Evaluation framework. LangSmith includes built-in tooling to score outputs, run test datasets against your production prompts, and track quality regressions over time. If you're iterating on prompts and want to measure whether your changes actually improved things, the eval workflow is well-integrated with the tracing data.
Cost and latency dashboards. Per-run cost tracking, latency distributions, and alert configuration are first-class features. For teams optimizing their LangChain applications, the operational dashboards are solid.
For a pure LangChain shop, LangSmith is hard to beat on the observability dimension. The integration overhead is nearly zero, the UX is polished, and the debugging workflow is purpose-built for the way LangChain structures execution.
The limits appear when you step outside that narrow focus.
Where does LangSmith fall short?
No governance. This is the fundamental gap. LangSmith has no runtime policy enforcement, no tool access controls, no output filtering, and no rate limiting. It can show you that an agent called an endpoint it shouldn't have — after the call completed. It cannot stop that call from happening. For teams that need "prevent this, not just detect this," LangSmith is the wrong tool.
LangChain vendor lock-in. LangSmith is designed around LangChain's execution model. If you use CrewAI, LlamaIndex, or custom Python agents, the integration works but the native developer experience dissolves. Multi-framework teams end up with uneven coverage — LangChain components visible in LangSmith, everything else instrumented manually at significant overhead.
No MCP governance. As Model Context Protocol becomes the standard for agent tool definitions, LangSmith has no native instrumentation for MCP-based agent tool calls and no MCP-mediated policy enforcement. Teams building MCP-native agent stacks need a different integration point.
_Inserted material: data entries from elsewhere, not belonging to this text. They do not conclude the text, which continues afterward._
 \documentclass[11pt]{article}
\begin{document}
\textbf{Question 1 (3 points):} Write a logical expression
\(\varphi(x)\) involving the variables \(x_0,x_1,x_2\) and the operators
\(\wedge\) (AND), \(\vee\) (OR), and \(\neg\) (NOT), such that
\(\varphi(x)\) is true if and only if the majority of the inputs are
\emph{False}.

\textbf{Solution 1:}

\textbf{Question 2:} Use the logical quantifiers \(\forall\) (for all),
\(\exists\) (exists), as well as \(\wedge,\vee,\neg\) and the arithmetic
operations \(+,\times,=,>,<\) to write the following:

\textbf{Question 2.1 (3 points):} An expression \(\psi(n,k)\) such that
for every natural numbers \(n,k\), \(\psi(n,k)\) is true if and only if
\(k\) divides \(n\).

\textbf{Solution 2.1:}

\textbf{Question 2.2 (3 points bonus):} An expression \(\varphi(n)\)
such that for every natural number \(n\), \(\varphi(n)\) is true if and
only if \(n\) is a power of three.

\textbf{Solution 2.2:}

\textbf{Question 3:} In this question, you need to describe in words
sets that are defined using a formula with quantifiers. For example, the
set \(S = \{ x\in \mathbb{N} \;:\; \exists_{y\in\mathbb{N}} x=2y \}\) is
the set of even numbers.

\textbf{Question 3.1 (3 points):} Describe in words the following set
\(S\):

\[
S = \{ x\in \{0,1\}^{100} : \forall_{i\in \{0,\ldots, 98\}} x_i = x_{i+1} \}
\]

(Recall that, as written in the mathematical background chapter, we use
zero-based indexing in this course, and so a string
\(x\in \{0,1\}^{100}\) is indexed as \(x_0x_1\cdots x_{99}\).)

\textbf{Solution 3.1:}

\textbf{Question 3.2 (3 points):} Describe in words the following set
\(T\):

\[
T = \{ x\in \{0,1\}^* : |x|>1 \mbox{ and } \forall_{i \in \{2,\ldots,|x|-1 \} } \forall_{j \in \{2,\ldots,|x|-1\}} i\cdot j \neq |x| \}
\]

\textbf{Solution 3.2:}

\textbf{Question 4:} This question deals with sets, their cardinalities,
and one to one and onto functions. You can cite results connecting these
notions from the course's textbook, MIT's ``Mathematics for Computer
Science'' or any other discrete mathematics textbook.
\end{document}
Compliance limitations. LangSmith provides logs, but not the enforcement record that compliance audits require. "Here are our traces" is different from "here is documented evidence that Policy X was evaluated and enforced before every relevant action." Enterprise teams operating under SOC 2, HIPAA, or financial compliance requirements find the gap significant.
Feature comparison
Capability | Waxell | LangSmith |
|---|---|---|
Observability | ||
Trace collection | ✅ Yes (3-line SDK) | ✅ Yes (native LangChain) |
Cost & latency dashboards | ✅ Yes | ✅ Yes |
Debugging UI | ✅ Yes | ✅ Yes (best-in-class for LC) |
Evaluation framework | ⚠️ Manual | ✅ Yes (built-in) |
Governance & Runtime Control | ||
Runtime policy enforcement | ✅ Yes (core capability) | ❌ No |
Tool access control | ✅ Yes | ❌ No |
Output filtering / guardrails | ✅ Yes | ❌ No |
Rate limiting (per session) | ✅ Yes | ❌ No |
Compliance audit trail | ✅ Yes | ⚠️ Limited |
Human-in-the-loop approval gates | ✅ Yes | ❌ No |
Framework & Stack | ||
LangChain | ✅ Yes | ✅ Yes (native) |
CrewAI, LlamaIndex, custom Python | ✅ Yes (core design) | ⚠️ Clunky |
MCP-native support | ✅ Yes | ❌ No |
Deployment | ||
Cloud SaaS | ✅ Yes | ✅ Yes |
Self-hosted / on-premises | ✅ Yes | ⚠️ Enterprise only |
What governance actually looks like in production
The governance gap between the two platforms isn't abstract. Here's what it looks like in practice.
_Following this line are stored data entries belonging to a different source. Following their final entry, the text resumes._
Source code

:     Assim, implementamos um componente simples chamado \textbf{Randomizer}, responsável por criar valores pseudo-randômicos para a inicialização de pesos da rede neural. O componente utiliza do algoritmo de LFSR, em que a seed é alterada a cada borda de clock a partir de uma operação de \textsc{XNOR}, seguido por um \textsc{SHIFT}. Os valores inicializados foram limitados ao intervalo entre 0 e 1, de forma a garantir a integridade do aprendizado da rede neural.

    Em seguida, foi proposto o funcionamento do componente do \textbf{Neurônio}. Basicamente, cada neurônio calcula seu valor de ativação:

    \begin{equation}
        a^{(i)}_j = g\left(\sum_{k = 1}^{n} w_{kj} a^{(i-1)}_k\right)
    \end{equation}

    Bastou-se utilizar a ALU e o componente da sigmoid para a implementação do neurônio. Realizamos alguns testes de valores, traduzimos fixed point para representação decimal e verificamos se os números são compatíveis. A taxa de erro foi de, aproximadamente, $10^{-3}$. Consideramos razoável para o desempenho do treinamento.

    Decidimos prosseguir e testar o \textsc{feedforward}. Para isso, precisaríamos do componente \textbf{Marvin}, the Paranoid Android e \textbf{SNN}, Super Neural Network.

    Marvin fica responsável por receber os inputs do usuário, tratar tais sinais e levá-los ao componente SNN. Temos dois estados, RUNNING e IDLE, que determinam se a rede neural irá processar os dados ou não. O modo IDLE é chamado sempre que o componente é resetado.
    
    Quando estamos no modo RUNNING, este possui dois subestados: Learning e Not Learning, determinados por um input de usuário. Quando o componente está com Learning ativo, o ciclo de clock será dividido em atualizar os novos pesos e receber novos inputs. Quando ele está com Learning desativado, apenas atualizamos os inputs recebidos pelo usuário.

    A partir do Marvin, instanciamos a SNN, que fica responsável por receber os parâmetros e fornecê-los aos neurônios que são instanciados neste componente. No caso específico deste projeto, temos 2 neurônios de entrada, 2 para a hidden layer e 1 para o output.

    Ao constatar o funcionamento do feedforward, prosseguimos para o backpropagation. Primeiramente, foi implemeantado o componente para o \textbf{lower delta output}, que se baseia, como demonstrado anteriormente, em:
Scenario: An agent with access to a customer database starts querying fields it shouldn't.
LangSmith: You see the query in the trace — after it executed.
Waxell: The tool call is checked against a scope policy before execution. If the field is out of scope, the call is blocked and logged. The database is never queried.
Scenario: A cost spike in an agent session — one session is making hundreds of tool calls.
LangSmith: You see the spend spike in the dashboard. The session runs until it hits an external rate limit or you manually intervene.
Waxell: A cost policy fires when the session exceeds its threshold. The session is halted. Other sessions continue unaffected.
Scenario: A compliance audit requires documentation that PII handling policies were enforced at runtime.
LangSmith: You can show traces. You cannot show evidence that policies were evaluated and enforced before each relevant action — because they weren't.
Waxell: The execution trace includes policy evaluation records alongside every tool call. The audit trail demonstrates enforcement, not just logging.
These aren't edge cases. They're the standard operational questions that production agent deployments at scale encounter.
What migration looks like
If you're moving from LangSmith to Waxell — or running them in parallel:
From LangSmith (LangChain):
The instrumentation change is minimal. The difference is that Waxell evaluates governance policies at each step of the execution — not just records it.
Running both: You can run LangSmith for its debugging and evaluation UX while adding Waxell as the governance layer. The two tools don't conflict — LangSmith observes, Waxell governs. If your team relies on LangSmith's trace explorer for day-to-day debugging, you don't have to give it up.
When to choose LangSmith
Your stack is LangChain end-to-end and you have no plans to change that.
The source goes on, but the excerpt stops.